### Your assignment
Present the count of lines in the entries below that hold "DTOs", and present nothing else.

━━ Records shown ━━

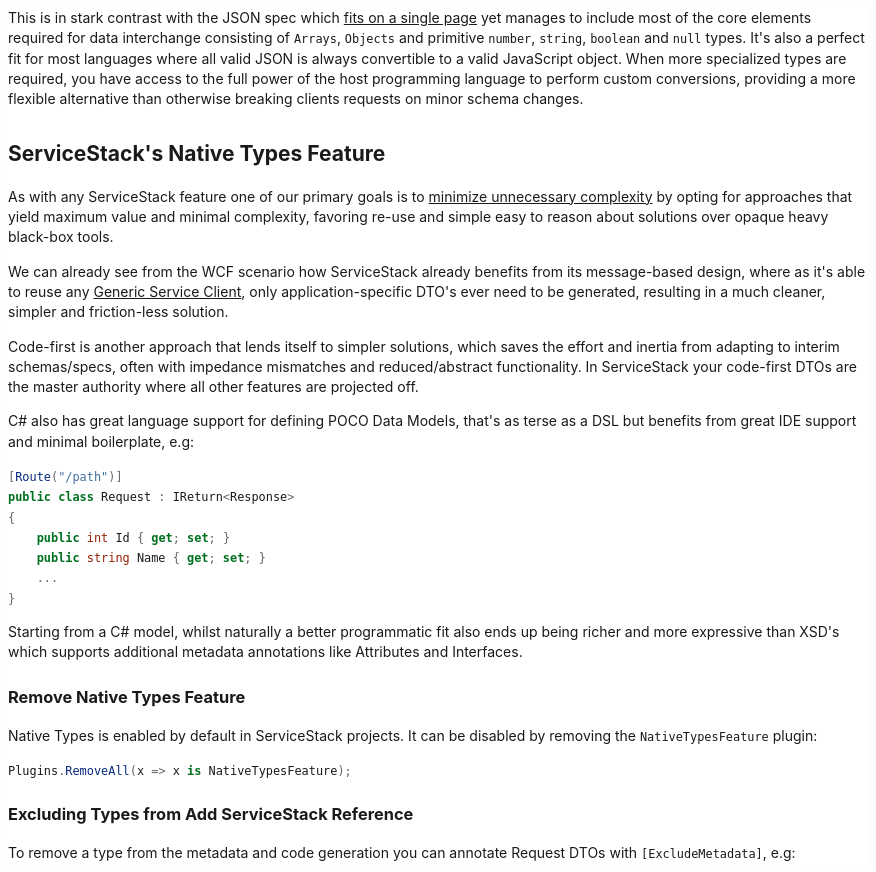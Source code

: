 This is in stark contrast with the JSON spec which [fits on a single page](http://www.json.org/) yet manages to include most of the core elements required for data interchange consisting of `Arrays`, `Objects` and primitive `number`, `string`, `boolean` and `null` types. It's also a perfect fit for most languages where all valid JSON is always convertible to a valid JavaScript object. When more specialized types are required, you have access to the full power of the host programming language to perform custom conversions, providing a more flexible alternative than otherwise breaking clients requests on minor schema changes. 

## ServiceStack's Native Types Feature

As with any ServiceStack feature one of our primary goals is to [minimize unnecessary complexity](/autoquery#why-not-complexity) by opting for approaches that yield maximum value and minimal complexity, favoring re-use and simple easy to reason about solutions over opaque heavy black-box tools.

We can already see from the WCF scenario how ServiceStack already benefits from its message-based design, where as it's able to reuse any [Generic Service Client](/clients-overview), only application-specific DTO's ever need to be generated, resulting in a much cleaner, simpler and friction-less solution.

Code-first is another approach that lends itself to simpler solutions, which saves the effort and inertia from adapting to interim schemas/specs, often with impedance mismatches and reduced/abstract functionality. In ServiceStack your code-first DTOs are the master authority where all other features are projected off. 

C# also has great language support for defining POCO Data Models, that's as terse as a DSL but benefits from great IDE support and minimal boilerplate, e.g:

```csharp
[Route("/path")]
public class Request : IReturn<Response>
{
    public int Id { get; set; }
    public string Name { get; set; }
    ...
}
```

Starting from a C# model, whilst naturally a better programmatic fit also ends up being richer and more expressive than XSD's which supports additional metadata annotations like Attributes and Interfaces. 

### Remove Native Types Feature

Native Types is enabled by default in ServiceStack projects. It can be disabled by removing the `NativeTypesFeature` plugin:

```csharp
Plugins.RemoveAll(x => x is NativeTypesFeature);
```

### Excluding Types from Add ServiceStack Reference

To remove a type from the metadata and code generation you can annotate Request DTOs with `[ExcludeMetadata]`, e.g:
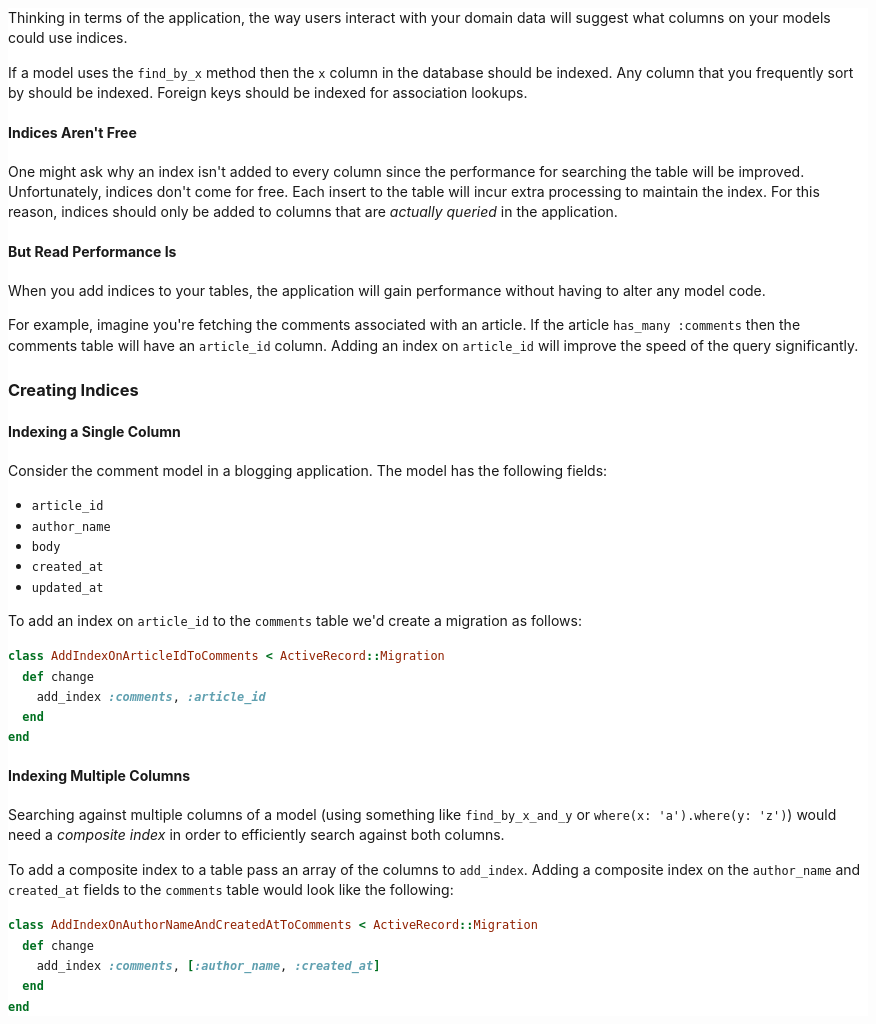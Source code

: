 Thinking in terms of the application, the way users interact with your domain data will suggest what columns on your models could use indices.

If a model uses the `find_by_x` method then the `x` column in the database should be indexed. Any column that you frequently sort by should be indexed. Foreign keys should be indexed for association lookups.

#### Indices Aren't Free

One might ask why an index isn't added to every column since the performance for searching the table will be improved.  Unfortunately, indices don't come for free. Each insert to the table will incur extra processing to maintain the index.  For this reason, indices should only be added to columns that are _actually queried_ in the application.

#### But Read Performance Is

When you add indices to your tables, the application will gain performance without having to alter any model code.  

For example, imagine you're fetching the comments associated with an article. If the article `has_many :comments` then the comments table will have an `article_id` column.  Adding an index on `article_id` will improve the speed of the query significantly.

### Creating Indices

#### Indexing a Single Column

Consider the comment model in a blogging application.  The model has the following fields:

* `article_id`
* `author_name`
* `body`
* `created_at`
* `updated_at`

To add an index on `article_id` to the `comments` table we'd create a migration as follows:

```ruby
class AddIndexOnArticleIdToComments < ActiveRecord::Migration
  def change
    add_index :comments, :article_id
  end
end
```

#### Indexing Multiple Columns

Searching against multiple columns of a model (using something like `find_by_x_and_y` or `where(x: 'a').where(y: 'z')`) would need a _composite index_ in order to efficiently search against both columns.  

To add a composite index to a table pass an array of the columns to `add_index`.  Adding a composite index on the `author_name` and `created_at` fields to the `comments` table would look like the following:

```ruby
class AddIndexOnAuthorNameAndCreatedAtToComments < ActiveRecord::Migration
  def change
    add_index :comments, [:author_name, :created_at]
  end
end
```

━━━

### Reply to the exercise
2